EXERCISE BRIEF. Note each line of the entries that includes "Psychology". Then copy those lines.

AVAILABLE DATA.
◆ ◆ ◆ ◆ ◆
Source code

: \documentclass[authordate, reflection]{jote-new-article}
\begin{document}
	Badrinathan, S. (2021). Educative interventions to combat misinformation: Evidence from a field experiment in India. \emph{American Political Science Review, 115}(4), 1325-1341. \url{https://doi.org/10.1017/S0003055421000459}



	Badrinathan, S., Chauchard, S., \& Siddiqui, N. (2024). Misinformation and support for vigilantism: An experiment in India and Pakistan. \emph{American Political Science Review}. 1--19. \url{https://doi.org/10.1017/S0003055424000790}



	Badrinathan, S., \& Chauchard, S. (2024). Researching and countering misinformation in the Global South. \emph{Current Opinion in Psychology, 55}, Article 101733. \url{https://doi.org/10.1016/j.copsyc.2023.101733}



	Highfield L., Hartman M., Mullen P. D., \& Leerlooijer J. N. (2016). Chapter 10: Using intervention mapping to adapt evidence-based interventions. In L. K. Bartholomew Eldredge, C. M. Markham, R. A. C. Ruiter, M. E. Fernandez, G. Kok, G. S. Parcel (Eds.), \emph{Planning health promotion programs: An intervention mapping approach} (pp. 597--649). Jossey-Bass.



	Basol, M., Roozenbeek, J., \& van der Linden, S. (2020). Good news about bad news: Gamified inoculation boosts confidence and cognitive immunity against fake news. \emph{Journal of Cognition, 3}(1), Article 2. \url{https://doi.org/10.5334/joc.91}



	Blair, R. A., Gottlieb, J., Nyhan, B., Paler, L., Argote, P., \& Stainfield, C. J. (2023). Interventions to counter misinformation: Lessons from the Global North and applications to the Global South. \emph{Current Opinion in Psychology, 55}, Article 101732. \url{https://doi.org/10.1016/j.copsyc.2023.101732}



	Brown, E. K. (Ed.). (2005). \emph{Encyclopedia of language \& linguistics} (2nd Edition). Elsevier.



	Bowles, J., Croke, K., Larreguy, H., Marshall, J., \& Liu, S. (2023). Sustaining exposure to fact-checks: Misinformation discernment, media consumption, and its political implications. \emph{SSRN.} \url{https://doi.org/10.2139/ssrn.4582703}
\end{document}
◆ ◆ ◆ ◆ ◆
SOLUTION TO THE EXERCISE.
	Badrinathan, S., \& Chauchard, S. (2024). Researching and countering misinformation in the Global South. \emph{Current Opinion in Psychology, 55}, Article 101733. \url{https://doi.org/10.1016/j.copsyc.2023.101733}
	Blair, R. A., Gottlieb, J., Nyhan, B., Paler, L., Argote, P., \& Stainfield, C. J. (2023). Interventions to counter misinformation: Lessons from the Global North and applications to the Global South. \emph{Current Opinion in Psychology, 55}, Article 101732. \url{https://doi.org/10.1016/j.copsyc.2023.101732}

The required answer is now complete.